§ What to produce
Print the entries exactly; no image belongs in the copy.

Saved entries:
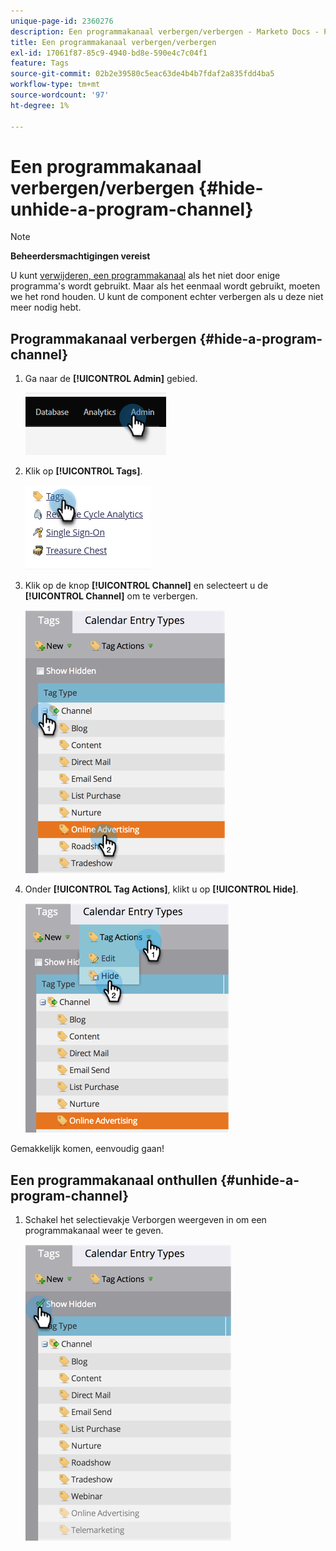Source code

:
 ```yaml
---
unique-page-id: 2360276
description: Een programmakanaal verbergen/verbergen - Marketo Docs - Productdocumentatie
title: Een programmakanaal verbergen/verbergen
exl-id: 17061f87-85c9-4940-bd8e-590e4c7c04f1
feature: Tags
source-git-commit: 02b2e39580c5eac63de4b4b7fdaf2a835fdd4ba5
workflow-type: tm+mt
source-wordcount: '97'
ht-degree: 1%

---
```


# Een programmakanaal verbergen/verbergen {#hide-unhide-a-program-channel}

>[!NOTE]
>
>**Beheerdersmachtigingen vereist**

U kunt [verwijderen, een programmakanaal](/help/marketo/product-docs/administration/tags/delete-a-program-channel.md) als het niet door enige programma&#39;s wordt gebruikt.  Maar als het eenmaal wordt gebruikt, moeten we het rond houden.  U kunt de component echter verbergen als u deze niet meer nodig hebt.

## Programmakanaal verbergen {#hide-a-program-channel}

1. Ga naar de **[!UICONTROL Admin]** gebied.

   ![](assets/hide-unhide-a-program-channel-1.png)

1. Klik op **[!UICONTROL Tags]**.

   ![](assets/hide-unhide-a-program-channel-2.png)

1. Klik op de knop **[!UICONTROL Channel]** en selecteert u de **[!UICONTROL Channel]** om te verbergen.

   ![](assets/hide-unhide-a-program-channel-3.png)

1. Onder **[!UICONTROL Tag Actions]**, klikt u op **[!UICONTROL Hide]**.

   ![](assets/hide-unhide-a-program-channel-4.png)

Gemakkelijk komen, eenvoudig gaan!

## Een programmakanaal onthullen {#unhide-a-program-channel}

1. Schakel het selectievakje Verborgen weergeven in om een programmakanaal weer te geven.

   ![](assets/hide-unhide-a-program-channel-5.png)
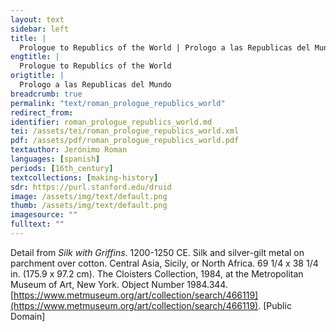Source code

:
 ```yaml
---
layout: text
sidebar: left
title: |
  Prologue to Republics of the World | Prologo a las Republicas del Mundo
engtitle: |
  Prologue to Republics of the World
origtitle: |
  Prologo a las Republicas del Mundo
breadcrumb: true
permalink: "text/roman_prologue_republics_world"
redirect_from: 
identifier: roman_prologue_republics_world.md
tei: /assets/tei/roman_prologue_republics_world.xml
pdf: /assets/pdf/roman_prologue_republics_world.pdf
textauthor: Jerónimo Roman
languages: [spanish]
periods: [16th_century]
textcollections: [making-history]
sdr: https://purl.stanford.edu/druid 
image: /assets/img/text/default.png
thumb: /assets/img/text/default.png
imagesource: ""
fulltext: ""
---
```

 Detail from _Silk with Griffins_. 1200-1250 CE. Silk and silver-gilt metal on parchment over cotton. Central Asia, Sicily, or North Africa. 69 1/4 x 38 1/4 in. (175.9 x 97.2 cm). The Cloisters Collection, 1984, at the Metropolitan Museum of Art, New York. Object Number 1984.344. [https://www.metmuseum.org/art/collection/search/466119](https://www.metmuseum.org/art/collection/search/466119). [Public Domain]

§ Solution for this task
Source code

:
 ```yaml
---
unique-page-id: 2360276
description: Een programmakanaal verbergen/verbergen - Marketo Docs - Productdocumentatie
title: Een programmakanaal verbergen/verbergen
exl-id: 17061f87-85c9-4940-bd8e-590e4c7c04f1
feature: Tags
source-git-commit: 02b2e39580c5eac63de4b4b7fdaf2a835fdd4ba5
workflow-type: tm+mt
source-wordcount: '97'
ht-degree: 1%

---
```


# Een programmakanaal verbergen/verbergen {#hide-unhide-a-program-channel}

>[!NOTE]
>
>**Beheerdersmachtigingen vereist**

U kunt [verwijderen, een programmakanaal](/help/marketo/product-docs/administration/tags/delete-a-program-channel.md) als het niet door enige programma&#39;s wordt gebruikt.  Maar als het eenmaal wordt gebruikt, moeten we het rond houden.  U kunt de component echter verbergen als u deze niet meer nodig hebt.

## Programmakanaal verbergen {#hide-a-program-channel}

1. Ga naar de **[!UICONTROL Admin]** gebied.

   ![](assets/hide-unhide-a-program-channel-1.png)

1. Klik op **[!UICONTROL Tags]**.

   ![](assets/hide-unhide-a-program-channel-2.png)

1. Klik op de knop **[!UICONTROL Channel]** en selecteert u de **[!UICONTROL Channel]** om te verbergen.

   ![](assets/hide-unhide-a-program-channel-3.png)

1. Onder **[!UICONTROL Tag Actions]**, klikt u op **[!UICONTROL Hide]**.

   ![](assets/hide-unhide-a-program-channel-4.png)

Gemakkelijk komen, eenvoudig gaan!

## Een programmakanaal onthullen {#unhide-a-program-channel}

1. Schakel het selectievakje Verborgen weergeven in om een programmakanaal weer te geven.

   ![](assets/hide-unhide-a-program-channel-5.png)
Source code

:
 ```yaml
---
layout: text
sidebar: left
title: |
  Prologue to Republics of the World | Prologo a las Republicas del Mundo
engtitle: |
  Prologue to Republics of the World
origtitle: |
  Prologo a las Republicas del Mundo
breadcrumb: true
permalink: "text/roman_prologue_republics_world"
redirect_from: 
identifier: roman_prologue_republics_world.md
tei: /assets/tei/roman_prologue_republics_world.xml
pdf: /assets/pdf/roman_prologue_republics_world.pdf
textauthor: Jerónimo Roman
languages: [spanish]
periods: [16th_century]
textcollections: [making-history]
sdr: https://purl.stanford.edu/druid 
image: /assets/img/text/default.png
thumb: /assets/img/text/default.png
imagesource: ""
fulltext: ""
---
```

 Detail from _Silk with Griffins_. 1200-1250 CE. Silk and silver-gilt metal on parchment over cotton. Central Asia, Sicily, or North Africa. 69 1/4 x 38 1/4 in. (175.9 x 97.2 cm). The Cloisters Collection, 1984, at the Metropolitan Museum of Art, New York. Object Number 1984.344. [https://www.metmuseum.org/art/collection/search/466119](https://www.metmuseum.org/art/collection/search/466119). [Public Domain]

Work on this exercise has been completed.